Records drawn from a dataset
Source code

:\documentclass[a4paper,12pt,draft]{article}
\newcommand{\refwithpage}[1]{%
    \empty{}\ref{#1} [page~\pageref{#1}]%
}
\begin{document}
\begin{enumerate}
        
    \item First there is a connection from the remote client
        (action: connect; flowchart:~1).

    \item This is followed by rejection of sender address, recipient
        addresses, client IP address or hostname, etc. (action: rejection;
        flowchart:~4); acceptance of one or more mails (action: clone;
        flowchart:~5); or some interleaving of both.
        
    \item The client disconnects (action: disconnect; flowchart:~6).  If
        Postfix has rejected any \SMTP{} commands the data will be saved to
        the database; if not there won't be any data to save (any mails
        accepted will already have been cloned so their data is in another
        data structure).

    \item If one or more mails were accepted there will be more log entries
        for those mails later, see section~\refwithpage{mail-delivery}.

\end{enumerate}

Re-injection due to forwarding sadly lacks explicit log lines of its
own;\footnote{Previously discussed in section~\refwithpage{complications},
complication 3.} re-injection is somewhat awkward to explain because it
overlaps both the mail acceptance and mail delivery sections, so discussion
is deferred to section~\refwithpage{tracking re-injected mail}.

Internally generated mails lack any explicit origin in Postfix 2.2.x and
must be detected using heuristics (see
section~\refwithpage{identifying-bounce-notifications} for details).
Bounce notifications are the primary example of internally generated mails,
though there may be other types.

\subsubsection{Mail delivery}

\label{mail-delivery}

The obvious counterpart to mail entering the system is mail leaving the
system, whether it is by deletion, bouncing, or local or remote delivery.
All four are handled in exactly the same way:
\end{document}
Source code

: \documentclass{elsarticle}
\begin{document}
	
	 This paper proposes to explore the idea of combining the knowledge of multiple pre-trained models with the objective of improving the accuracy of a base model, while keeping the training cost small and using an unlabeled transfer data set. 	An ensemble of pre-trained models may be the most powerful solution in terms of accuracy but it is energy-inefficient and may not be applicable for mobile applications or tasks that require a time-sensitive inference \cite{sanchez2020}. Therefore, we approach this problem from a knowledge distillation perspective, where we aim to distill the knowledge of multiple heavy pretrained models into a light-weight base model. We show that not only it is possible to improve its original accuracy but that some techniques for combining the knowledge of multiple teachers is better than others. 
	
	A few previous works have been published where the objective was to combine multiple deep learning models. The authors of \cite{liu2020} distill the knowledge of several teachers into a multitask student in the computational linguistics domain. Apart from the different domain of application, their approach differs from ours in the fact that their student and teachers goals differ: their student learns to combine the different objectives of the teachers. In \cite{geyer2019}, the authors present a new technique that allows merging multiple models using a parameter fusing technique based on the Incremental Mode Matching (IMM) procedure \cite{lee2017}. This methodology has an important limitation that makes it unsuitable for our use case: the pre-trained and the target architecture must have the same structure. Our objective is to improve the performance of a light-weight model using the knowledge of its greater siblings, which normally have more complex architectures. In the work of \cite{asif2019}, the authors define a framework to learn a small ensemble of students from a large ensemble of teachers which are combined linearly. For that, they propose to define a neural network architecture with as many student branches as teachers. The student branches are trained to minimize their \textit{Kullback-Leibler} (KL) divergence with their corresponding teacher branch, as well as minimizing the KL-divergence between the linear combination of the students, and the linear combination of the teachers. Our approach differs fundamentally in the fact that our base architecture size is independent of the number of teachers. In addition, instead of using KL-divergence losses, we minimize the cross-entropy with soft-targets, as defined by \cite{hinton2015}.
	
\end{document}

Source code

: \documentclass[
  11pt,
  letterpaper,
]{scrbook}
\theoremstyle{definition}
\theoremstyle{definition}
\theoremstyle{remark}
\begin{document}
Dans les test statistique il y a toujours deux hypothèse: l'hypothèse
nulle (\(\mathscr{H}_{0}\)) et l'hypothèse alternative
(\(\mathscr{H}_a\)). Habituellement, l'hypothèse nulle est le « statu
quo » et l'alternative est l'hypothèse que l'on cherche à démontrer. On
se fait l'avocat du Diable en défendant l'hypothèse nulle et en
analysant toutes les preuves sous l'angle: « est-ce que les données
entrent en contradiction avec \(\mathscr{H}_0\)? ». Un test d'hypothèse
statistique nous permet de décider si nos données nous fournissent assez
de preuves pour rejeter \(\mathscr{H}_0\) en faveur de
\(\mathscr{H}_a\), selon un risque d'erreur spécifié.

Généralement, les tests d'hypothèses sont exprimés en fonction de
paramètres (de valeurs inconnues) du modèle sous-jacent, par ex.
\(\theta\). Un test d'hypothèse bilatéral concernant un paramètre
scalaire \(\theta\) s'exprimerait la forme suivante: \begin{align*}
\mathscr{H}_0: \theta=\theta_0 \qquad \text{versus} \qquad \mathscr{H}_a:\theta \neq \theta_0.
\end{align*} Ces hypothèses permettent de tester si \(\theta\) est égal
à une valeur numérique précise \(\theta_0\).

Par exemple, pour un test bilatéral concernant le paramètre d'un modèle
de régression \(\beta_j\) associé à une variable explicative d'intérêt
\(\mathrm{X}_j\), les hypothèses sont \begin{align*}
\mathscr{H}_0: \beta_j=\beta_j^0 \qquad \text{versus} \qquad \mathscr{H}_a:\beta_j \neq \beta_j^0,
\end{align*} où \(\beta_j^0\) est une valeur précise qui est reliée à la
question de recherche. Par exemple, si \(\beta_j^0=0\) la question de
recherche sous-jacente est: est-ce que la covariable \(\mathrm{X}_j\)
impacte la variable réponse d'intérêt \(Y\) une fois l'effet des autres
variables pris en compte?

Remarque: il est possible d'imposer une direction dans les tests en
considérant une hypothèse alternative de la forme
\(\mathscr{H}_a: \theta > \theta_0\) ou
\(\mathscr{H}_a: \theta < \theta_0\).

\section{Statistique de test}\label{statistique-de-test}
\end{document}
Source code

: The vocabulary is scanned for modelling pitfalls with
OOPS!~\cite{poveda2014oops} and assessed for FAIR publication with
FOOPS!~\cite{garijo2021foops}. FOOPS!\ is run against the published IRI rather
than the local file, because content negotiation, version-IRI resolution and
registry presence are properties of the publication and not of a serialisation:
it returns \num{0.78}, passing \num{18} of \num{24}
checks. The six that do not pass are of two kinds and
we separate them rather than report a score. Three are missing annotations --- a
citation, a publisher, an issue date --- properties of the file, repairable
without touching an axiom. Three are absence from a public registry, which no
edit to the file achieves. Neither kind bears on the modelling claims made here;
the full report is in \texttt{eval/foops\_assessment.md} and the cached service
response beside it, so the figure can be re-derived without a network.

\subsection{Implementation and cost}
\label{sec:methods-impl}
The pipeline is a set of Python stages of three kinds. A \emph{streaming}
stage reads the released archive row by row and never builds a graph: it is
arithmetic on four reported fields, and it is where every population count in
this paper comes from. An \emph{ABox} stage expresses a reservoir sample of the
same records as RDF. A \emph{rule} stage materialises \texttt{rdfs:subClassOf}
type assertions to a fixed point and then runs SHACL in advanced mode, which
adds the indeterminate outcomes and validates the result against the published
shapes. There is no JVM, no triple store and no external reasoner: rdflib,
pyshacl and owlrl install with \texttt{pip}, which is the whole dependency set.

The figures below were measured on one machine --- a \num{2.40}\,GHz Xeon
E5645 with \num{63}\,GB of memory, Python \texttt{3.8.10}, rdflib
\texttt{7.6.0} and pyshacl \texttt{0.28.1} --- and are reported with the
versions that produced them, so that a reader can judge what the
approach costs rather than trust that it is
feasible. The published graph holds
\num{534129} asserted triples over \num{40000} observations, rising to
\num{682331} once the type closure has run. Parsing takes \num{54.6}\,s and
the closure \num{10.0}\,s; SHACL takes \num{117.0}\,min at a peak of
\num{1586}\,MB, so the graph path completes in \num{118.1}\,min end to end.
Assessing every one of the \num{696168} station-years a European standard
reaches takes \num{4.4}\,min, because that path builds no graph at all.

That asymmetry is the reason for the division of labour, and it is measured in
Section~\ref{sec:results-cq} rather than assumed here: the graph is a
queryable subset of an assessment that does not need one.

Task objective:
Reproduce each line of the records in which the word "remote" appears.

Written answer:
    \item First there is a connection from the remote client
system, whether it is by deletion, bouncing, or local or remote delivery.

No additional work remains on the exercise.